BOSTON (CBS) -- People have a natural tendency to look to success stories for inspiration and leadership lessons.

But sometimes you can also learn a lot from failure.

So before it fades into hard-earned obscurity, let's see what lessons we can extract from the debacle of Chris Christie's run for president, which ended yesterday after a poor showing in New Hampshire.

It wasn't so long ago that some Republicans were begging Christie to run. A former US attorney, he upset the incumbent governor of New Jersey in 2010 and became a national star for restoring fiscal balance to a badly-mismanaged state.

But success quickly went to Christie's head.

I got a close-up look at him during the 2012 GOP convention in Tampa, where his ballooning ego was on full display.
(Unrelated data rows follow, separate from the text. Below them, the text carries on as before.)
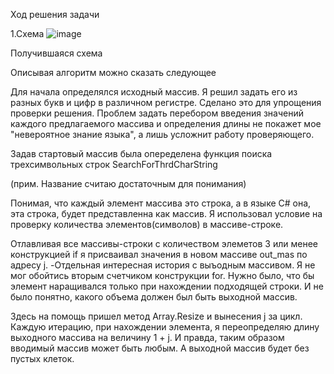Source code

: Ход решения задачи

1.Схема 
![image](https://user-images.githubusercontent.com/112189215/195981018-de307039-f1ae-4673-9218-8b52c8a73cbd.png)

Получившаяся схема

Описывая алгоритм можно сказать следующее

Для начала определялся исходный массив. Я решил задать его из разных букв и цифр в различном регистре. Сделано это для упрощения проверки решения. Проблем задать перебором введения значений каждого предлагаемого массива и определения длины не покажет мое "невероятное знание языка", а лишь усложнит работу проверяющего.

Задав стартовый массив была опеределена функция поиска трехсимвольных строк SearchForThrdCharString

(прим. Название считаю достаточным для понимания)

Понимая, что каждый элемент массива это строка, а в языке C# она, эта строка, будет представленна как массив. Я использовал условие на проверку количества элементов(символов) в массиве-строке.

Отлавливая все массивы-строки с количеством элеметов 3 или менее конструкцией if я присваивал значения в новом массиве out_mas по адресу j. -Отдельная интересная история с выъодным массивом. Я не мог обойтись вторым счетчиком конструкции for. Нужно было, что бы элемент наращивался только при нахождении подходящей строки. И не было понятно, какого объема должен был быть выходной массив.

Здесь на помощь пришел метод Array.Resize и вынесения j за цикл. Каждую итерацию, при нахождении элемента, я переопределяю длину выходного массива на величину 1 + j. И правда, таким образом вводимый массив может быть любым. А выходной массив будет без пустых клеток.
Given the high-profile keynote speech at the convention, it was all he could do to shoehorn a few remarks about the party nominee, Mitt Romney, into a lengthy discourse on his own wonderfulness.

When Hurricane Sandy decimated the Jersey shore that fall, Christie reveled in his photo op with the president, with poor follow-through on behalf of state residents who'd been damaged.

And when his closest aides got caught playing politics with traffic flow over the George Washington Bridge, his image as an arrogant political hack was cemented, and his New Hampshire campaign did nothing to change that.

Morals of the story?

Do unto others as you would have them do unto you.

Be careful not to overreach.

And if you lose your humility, you lose all perspective, and risk winding up, as Christie has, an also-ran.